### WORK INSTRUCTIONS
Could you write out, word for word, each line from the one containing "### 25. Características" to the last line of the data below, both included and nothing more?

### SUPPLIED RECORDS
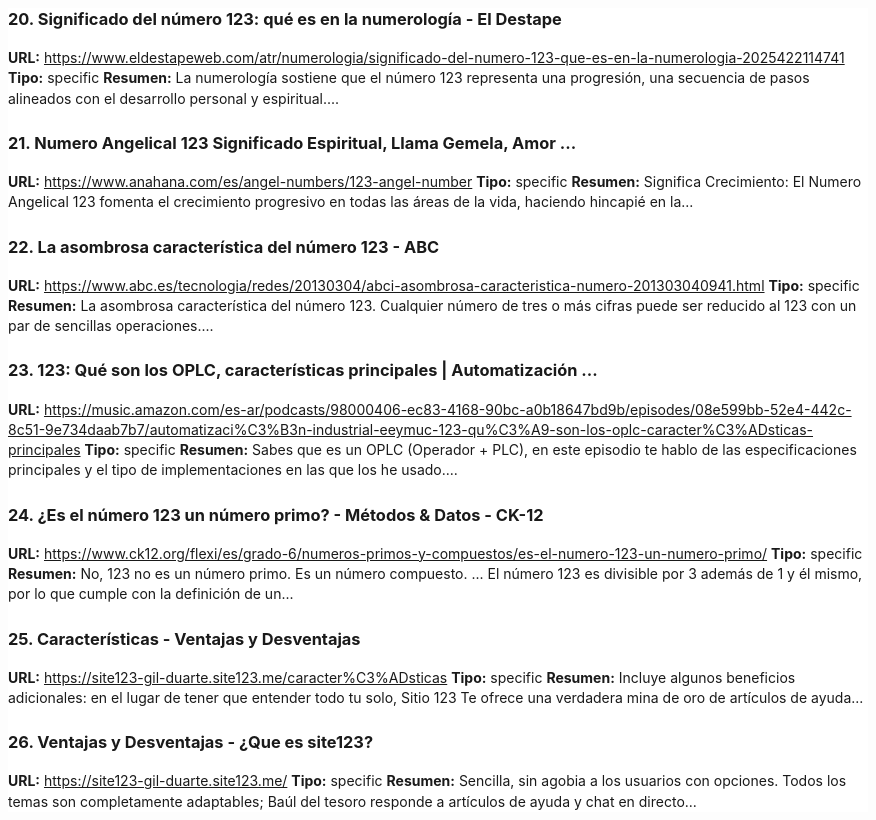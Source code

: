 ### 20. Significado del número 123: qué es en la numerología - El Destape
**URL:** https://www.eldestapeweb.com/atr/numerologia/significado-del-numero-123-que-es-en-la-numerologia-2025422114741
**Tipo:** specific
**Resumen:** La numerología sostiene que el número 123 representa una progresión, una secuencia de pasos alineados con el desarrollo personal y espiritual....

### 21. Numero Angelical 123 Significado Espiritual, Llama Gemela, Amor ...
**URL:** https://www.anahana.com/es/angel-numbers/123-angel-number
**Tipo:** specific
**Resumen:** Significa Crecimiento: El Numero Angelical 123 fomenta el crecimiento progresivo en todas las áreas de la vida, haciendo hincapié en la...

### 22. La asombrosa característica del número 123 - ABC
**URL:** https://www.abc.es/tecnologia/redes/20130304/abci-asombrosa-caracteristica-numero-201303040941.html
**Tipo:** specific
**Resumen:** La asombrosa característica del número 123. Cualquier número de tres o más cifras puede ser reducido al 123 con un par de sencillas operaciones....

### 23. 123: Qué son los OPLC, características principales | Automatización ...
**URL:** https://music.amazon.com/es-ar/podcasts/98000406-ec83-4168-90bc-a0b18647bd9b/episodes/08e599bb-52e4-442c-8c51-9e734daab7b7/automatizaci%C3%B3n-industrial-eeymuc-123-qu%C3%A9-son-los-oplc-caracter%C3%ADsticas-principales
**Tipo:** specific
**Resumen:** Sabes que es un OPLC (Operador + PLC), en este episodio te hablo de las especificaciones principales y el tipo de implementaciones en las que los he usado....

### 24. ¿Es el número 123 un número primo? - Métodos & Datos - CK-12
**URL:** https://www.ck12.org/flexi/es/grado-6/numeros-primos-y-compuestos/es-el-numero-123-un-numero-primo/
**Tipo:** specific
**Resumen:** No, 123 no es un número primo. Es un número compuesto. ... El número 123 es divisible por 3 además de 1 y él mismo, por lo que cumple con la definición de un...

### 25. Características - Ventajas y Desventajas
**URL:** https://site123-gil-duarte.site123.me/caracter%C3%ADsticas
**Tipo:** specific
**Resumen:** Incluye algunos beneficios adicionales: en el lugar de tener que entender todo tu solo, Sitio 123 Te ofrece una verdadera mina de oro de artículos de ayuda...

### 26. Ventajas y Desventajas - ¿Que es site123?
**URL:** https://site123-gil-duarte.site123.me/
**Tipo:** specific
**Resumen:** Sencilla, sin agobia a los usuarios con opciones. Todos los temas son completamente adaptables; Baúl del tesoro responde a artículos de ayuda y chat en directo...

### THE ANSWER
### 25. Características - Ventajas y Desventajas
**URL:** https://site123-gil-duarte.site123.me/caracter%C3%ADsticas
**Tipo:** specific
**Resumen:** Incluye algunos beneficios adicionales: en el lugar de tener que entender todo tu solo, Sitio 123 Te ofrece una verdadera mina de oro de artículos de ayuda...

### 26. Ventajas y Desventajas - ¿Que es site123?
**URL:** https://site123-gil-duarte.site123.me/
**Tipo:** specific
**Resumen:** Sencilla, sin agobia a los usuarios con opciones. Todos los temas son completamente adaptables; Baúl del tesoro responde a artículos de ayuda y chat en directo...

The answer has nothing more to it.